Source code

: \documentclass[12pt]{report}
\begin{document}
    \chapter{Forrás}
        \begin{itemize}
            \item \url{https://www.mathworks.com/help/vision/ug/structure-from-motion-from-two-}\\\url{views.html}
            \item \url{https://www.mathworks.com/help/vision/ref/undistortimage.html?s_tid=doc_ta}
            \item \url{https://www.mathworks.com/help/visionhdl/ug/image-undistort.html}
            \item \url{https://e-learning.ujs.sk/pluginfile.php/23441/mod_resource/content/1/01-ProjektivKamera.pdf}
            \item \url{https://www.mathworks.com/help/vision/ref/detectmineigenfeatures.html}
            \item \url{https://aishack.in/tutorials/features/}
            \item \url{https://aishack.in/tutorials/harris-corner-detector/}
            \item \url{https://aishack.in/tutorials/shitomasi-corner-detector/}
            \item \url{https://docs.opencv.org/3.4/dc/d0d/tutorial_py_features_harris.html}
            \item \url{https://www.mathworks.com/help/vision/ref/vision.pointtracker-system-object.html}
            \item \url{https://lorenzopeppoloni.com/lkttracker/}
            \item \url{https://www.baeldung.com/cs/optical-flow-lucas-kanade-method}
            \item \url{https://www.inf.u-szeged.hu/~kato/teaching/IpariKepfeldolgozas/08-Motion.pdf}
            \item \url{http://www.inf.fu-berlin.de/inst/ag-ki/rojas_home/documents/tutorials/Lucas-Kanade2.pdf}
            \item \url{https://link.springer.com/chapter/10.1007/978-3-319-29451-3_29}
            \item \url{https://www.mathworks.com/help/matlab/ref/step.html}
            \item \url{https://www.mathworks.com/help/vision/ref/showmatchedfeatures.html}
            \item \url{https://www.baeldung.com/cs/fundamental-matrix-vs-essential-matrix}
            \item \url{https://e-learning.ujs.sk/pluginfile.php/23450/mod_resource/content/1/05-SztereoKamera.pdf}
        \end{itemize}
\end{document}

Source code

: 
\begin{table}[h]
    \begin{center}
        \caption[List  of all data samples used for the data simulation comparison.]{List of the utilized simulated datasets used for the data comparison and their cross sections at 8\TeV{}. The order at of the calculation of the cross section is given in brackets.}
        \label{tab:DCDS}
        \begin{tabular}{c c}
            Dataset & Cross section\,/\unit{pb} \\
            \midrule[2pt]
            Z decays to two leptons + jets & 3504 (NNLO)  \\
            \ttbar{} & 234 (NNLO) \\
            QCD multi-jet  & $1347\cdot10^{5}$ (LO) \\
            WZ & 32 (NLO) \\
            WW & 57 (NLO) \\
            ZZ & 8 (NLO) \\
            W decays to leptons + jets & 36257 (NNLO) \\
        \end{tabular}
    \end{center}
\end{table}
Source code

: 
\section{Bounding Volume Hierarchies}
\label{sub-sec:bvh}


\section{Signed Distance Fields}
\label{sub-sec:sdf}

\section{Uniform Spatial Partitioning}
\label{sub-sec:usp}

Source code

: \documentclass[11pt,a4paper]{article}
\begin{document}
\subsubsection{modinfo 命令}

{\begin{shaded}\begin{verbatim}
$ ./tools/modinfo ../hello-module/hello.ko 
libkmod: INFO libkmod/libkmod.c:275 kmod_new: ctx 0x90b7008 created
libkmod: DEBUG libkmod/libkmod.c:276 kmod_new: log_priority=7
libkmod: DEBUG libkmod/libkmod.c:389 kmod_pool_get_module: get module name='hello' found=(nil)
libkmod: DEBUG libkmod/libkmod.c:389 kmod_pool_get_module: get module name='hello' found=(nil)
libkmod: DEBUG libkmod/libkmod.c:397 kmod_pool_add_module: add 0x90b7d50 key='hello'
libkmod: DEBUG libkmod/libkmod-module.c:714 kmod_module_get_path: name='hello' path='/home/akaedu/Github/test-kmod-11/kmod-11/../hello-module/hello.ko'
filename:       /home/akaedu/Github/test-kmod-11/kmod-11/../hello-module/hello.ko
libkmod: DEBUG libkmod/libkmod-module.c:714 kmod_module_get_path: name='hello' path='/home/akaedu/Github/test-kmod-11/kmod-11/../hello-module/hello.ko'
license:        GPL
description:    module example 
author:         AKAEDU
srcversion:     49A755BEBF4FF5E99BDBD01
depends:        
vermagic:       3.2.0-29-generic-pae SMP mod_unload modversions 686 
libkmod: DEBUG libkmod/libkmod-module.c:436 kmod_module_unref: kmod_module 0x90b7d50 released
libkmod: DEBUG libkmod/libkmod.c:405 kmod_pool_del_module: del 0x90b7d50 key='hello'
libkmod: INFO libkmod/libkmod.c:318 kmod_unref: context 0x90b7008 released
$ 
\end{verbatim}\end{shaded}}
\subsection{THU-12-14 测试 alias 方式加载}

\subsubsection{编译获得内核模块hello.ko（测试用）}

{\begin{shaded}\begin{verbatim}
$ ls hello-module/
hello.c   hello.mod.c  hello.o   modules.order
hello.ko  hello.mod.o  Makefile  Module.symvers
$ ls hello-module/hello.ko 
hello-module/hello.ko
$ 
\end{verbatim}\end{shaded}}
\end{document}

==================================================

In the entries above, identify every line with the word "baeldung". Copy those lines.

            \item \url{https://www.baeldung.com/cs/optical-flow-lucas-kanade-method}
            \item \url{https://www.baeldung.com/cs/fundamental-matrix-vs-essential-matrix}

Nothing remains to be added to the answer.